"""

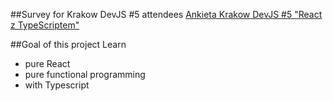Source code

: ##Survey for Krakow DevJS \#5 attendees 
[Ankieta Krakow DevJS #5 "React z TypeScriptem"](https://docs.google.com/forms/d/e/1FAIpQLSdJjR1xgw7xH2aoIM3MyuHYLqBZWoOC74zIap3PrOZJUmdw9w/viewform?usp=sf_link)

##Goal of this project
Learn 
* pure React 
* pure functional programming 
* with Typescript
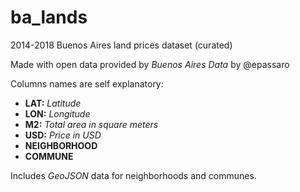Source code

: # ba_lands
2014-2018 Buenos Aires land prices dataset (curated)

Made with open data provided by _Buenos Aires Data_ by @epassaro

Columns names are self explanatory:

- **LAT:** _Latitude_
- **LON:** _Longitude_
- **M2:** _Total area in square meters_
- **USD:** _Price in USD_
- **NEIGHBORHOOD**
- **COMMUNE**


Includes _GeoJSON_ data for neighborhoods and communes.
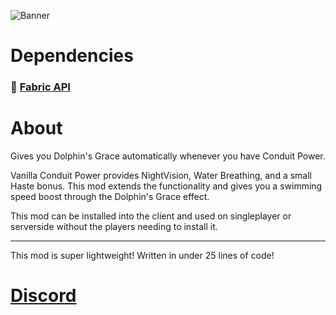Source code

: ![Banner](https://cdn.modrinth.com/data/cached_images/2fdc41cf6e08beae89fa544cff01079106e9efd9.png)

# Dependencies
### 📜 [Fabric API](https://modrinth.com/mod/fabric-api)
# About
Gives you Dolphin's Grace automatically whenever you have Conduit Power.

Vanilla Conduit Power provides NightVision, Water Breathing, and a small Haste bonus. This mod extends the functionality and gives you a swimming speed boost through the Dolphin's Grace effect.

This mod can be installed into the client and used on singleplayer or serverside without the players needing to install it.

---

This mod is super lightweight! Written in under 25 lines of code!

# [Discord](https://discord.gg/ZCaGkZeb4C)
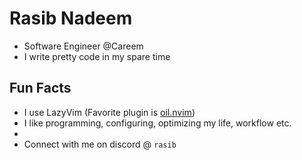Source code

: # Rasib Nadeem
- Software Engineer @Careem
- I write pretty code in my spare time

## Fun Facts
- I use LazyVim (Favorite plugin is [oil.nvim](https://github.com/stevearc/oil.nvim))
- I like programming, configuring, optimizing my life, workflow etc.
- 
- Connect with me on discord @ `rasib`
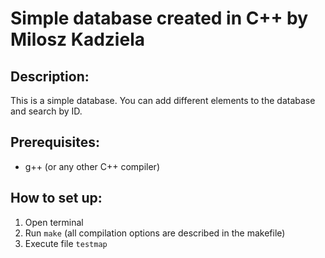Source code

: # Simple database created in C++ by Milosz Kadziela

## Description:
This is a simple database. You can add different elements to the database and search by ID.

## Prerequisites:
- g++ (or any other C++ compiler)

## How to set up:
1. Open terminal
2. Run `make` (all compilation options are described in the makefile)
3. Execute file `testmap`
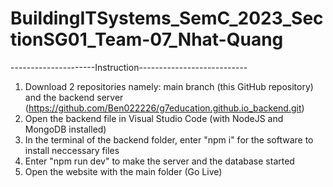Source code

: # BuildingITSystems_SemC_2023_SectionSG01_Team-07_Nhat-Quang

---------------------Instruction---------------------------
1. Download 2 repositories namely: main branch (this GitHub repository) and the backend server (https://github.com/Ben022226/g7education.github.io_backend.git) 
2. Open the backend file in Visual Studio Code (with NodeJS and MongoDB installed)
3. In the terminal of the backend folder, enter "npm i" for the software to install neccessary files
4. Enter "npm run dev" to make the server and the database started
5. Open the website with the main folder (Go Live)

"""

WORK TO COMPLETE: From the material above, print everything exactly except the pictures.

RESPONSE AREA:
Source code

: ##Survey for Krakow DevJS \#5 attendees 
[Ankieta Krakow DevJS #5 "React z TypeScriptem"](https://docs.google.com/forms/d/e/1FAIpQLSdJjR1xgw7xH2aoIM3MyuHYLqBZWoOC74zIap3PrOZJUmdw9w/viewform?usp=sf_link)

##Goal of this project
Learn 
* pure React 
* pure functional programming 
* with Typescript
Source code

: # ba_lands
2014-2018 Buenos Aires land prices dataset (curated)

Made with open data provided by _Buenos Aires Data_ by @epassaro

Columns names are self explanatory:

- **LAT:** _Latitude_
- **LON:** _Longitude_
- **M2:** _Total area in square meters_
- **USD:** _Price in USD_
- **NEIGHBORHOOD**
- **COMMUNE**


Includes _GeoJSON_ data for neighborhoods and communes.
Source code

: ![Banner](https://cdn.modrinth.com/data/cached_images/2fdc41cf6e08beae89fa544cff01079106e9efd9.png)

# Dependencies
### 📜 [Fabric API](https://modrinth.com/mod/fabric-api)
# About
Gives you Dolphin's Grace automatically whenever you have Conduit Power.

Vanilla Conduit Power provides NightVision, Water Breathing, and a small Haste bonus. This mod extends the functionality and gives you a swimming speed boost through the Dolphin's Grace effect.

This mod can be installed into the client and used on singleplayer or serverside without the players needing to install it.

---

This mod is super lightweight! Written in under 25 lines of code!

# [Discord](https://discord.gg/ZCaGkZeb4C)
Source code

: # Rasib Nadeem
- Software Engineer @Careem
- I write pretty code in my spare time

## Fun Facts
- I use LazyVim (Favorite plugin is [oil.nvim](https://github.com/stevearc/oil.nvim))
- I like programming, configuring, optimizing my life, workflow etc.
- 
- Connect with me on discord @ `rasib`
Source code

: # Simple database created in C++ by Milosz Kadziela

## Description:
This is a simple database. You can add different elements to the database and search by ID.

## Prerequisites:
- g++ (or any other C++ compiler)

## How to set up:
1. Open terminal
2. Run `make` (all compilation options are described in the makefile)
3. Execute file `testmap`
Source code

: # BuildingITSystems_SemC_2023_SectionSG01_Team-07_Nhat-Quang

---------------------Instruction---------------------------
1. Download 2 repositories namely: main branch (this GitHub repository) and the backend server (https://github.com/Ben022226/g7education.github.io_backend.git) 
2. Open the backend file in Visual Studio Code (with NodeJS and MongoDB installed)
3. In the terminal of the backend folder, enter "npm i" for the software to install neccessary files
4. Enter "npm run dev" to make the server and the database started
5. Open the website with the main folder (Go Live)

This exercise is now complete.